CA Montpellier, 4e ch. soc., 5 juin 2013, n° 11-05423
MONTPELLIER
Arrêt
Confirmation
PARTIES
Demandeur :
Total Raffinage Marketing (SA)
Défendeur :
Martin (Epoux)
COMPOSITION DE LA JURIDICTION
Président :
M. Tournier
Conseillers :
Mme Febvre-Mocaer, M. Belletti
Avocats :
SCP Regnault, Associés, Me Pierchon
FAITS PROCÉDURE ET PRÉTENTIONS DES PARTIES
La société Total France devenue Total Raffinage Marketing, ci-après Total RM, et la SARL Martin ont conclu, à compter du 21 décembre 1987, plusieurs contrats successifs de location-gérance portant sur une station-service située au 1 avenue Rhin et Danube à Béziers.
La SARL Martin, dont Louis Martin et son épouse Mireille Martin étaient les deux associés et cogérants, distribuait du carburant sous le régime du mandat et exploitait diverses activités.

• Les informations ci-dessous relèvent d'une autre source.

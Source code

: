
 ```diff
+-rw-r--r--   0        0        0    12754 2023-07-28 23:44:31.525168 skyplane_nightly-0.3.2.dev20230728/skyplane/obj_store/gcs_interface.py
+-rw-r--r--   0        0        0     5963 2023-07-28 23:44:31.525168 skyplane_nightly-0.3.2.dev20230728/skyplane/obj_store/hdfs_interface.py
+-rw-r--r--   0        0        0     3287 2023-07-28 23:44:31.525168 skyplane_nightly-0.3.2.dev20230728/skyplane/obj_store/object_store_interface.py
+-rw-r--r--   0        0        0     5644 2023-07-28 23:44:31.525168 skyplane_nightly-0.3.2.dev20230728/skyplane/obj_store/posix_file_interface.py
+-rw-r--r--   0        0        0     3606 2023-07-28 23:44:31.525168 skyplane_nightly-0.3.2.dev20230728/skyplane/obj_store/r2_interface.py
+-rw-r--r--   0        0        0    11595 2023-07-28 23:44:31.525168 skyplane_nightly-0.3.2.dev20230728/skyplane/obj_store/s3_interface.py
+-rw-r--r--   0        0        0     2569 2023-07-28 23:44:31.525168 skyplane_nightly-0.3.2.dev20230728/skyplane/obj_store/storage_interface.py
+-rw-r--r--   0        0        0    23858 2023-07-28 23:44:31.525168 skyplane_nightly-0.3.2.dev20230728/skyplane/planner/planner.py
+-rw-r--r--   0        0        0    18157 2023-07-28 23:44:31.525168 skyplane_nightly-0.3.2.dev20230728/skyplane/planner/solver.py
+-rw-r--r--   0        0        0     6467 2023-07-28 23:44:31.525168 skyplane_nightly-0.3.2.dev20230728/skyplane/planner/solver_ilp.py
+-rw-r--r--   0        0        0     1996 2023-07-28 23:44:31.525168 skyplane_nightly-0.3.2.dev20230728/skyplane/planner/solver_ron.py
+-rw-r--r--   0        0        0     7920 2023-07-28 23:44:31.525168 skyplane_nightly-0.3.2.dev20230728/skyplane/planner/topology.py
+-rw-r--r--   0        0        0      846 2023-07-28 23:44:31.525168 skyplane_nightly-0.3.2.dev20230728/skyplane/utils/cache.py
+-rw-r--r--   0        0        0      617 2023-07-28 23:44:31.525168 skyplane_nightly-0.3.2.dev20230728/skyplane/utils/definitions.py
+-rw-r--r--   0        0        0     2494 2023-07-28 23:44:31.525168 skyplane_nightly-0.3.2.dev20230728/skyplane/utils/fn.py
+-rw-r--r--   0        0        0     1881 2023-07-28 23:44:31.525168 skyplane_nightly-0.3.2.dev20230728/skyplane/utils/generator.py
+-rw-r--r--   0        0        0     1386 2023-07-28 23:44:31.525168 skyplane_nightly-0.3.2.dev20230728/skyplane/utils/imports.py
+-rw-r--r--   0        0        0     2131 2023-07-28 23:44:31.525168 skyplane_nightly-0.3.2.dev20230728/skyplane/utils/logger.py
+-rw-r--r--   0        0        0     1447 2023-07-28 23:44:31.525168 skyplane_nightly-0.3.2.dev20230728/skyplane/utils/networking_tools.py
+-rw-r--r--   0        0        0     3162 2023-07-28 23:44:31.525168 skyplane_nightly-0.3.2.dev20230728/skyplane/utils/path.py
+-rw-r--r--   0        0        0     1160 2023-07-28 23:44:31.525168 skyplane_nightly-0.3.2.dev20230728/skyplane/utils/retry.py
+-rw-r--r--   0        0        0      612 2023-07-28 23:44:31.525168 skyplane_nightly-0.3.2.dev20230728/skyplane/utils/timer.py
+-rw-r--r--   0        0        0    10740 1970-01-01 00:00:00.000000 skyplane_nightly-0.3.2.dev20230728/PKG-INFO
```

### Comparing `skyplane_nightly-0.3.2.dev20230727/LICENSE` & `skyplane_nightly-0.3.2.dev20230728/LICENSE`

Du fait des difficultés de la SARL, ayant conduit celle-ci à se retrouver dans l'impossibilité de respecter ses obligations de mandataire pour l'activité carburant et notamment de restituer les recettes issues des ventes de carburant à Total RM en juillet et août 2005, les parties décidaient de mettre fin à leurs relations contractuelles à effet du 30 août 2005.
Monsieur Louis Martin et son épouse Madame Mireille Martin saisissaient le 3 août 2006 le Conseil de prud'hommes de Béziers d'une demande d'application du droit du travail sur le fondement des articles L. 781-1 et suivants devenus L. 7321-1 et suivants du Code du travail.
En cours d'instance la société Total RM invoquait une question prioritaire de constitutionnalité. Cependant par arrêt du 28 septembre 2010, la Cour de cassation a dit n'y avoir lieu à renvoyer au Conseil constitutionnel cette question aux motifs que "la question n'est pas nouvelle et qu'elle n'a pas de caractère sérieux dès lors que les termes presque exclusivement contenus dans l'article L. 7321-2 du Code du travail, tels qu'interprétés à de nombreuses reprises par la Cour de cassation, ne sont ni imprécis, ni équivoques et ne peuvent porter atteinte aux objectifs à valeur constitutionnelle d'intelligibilité et d'accessibilité de la loi, ni en conséquence, aux droits et libertés visés dans la question".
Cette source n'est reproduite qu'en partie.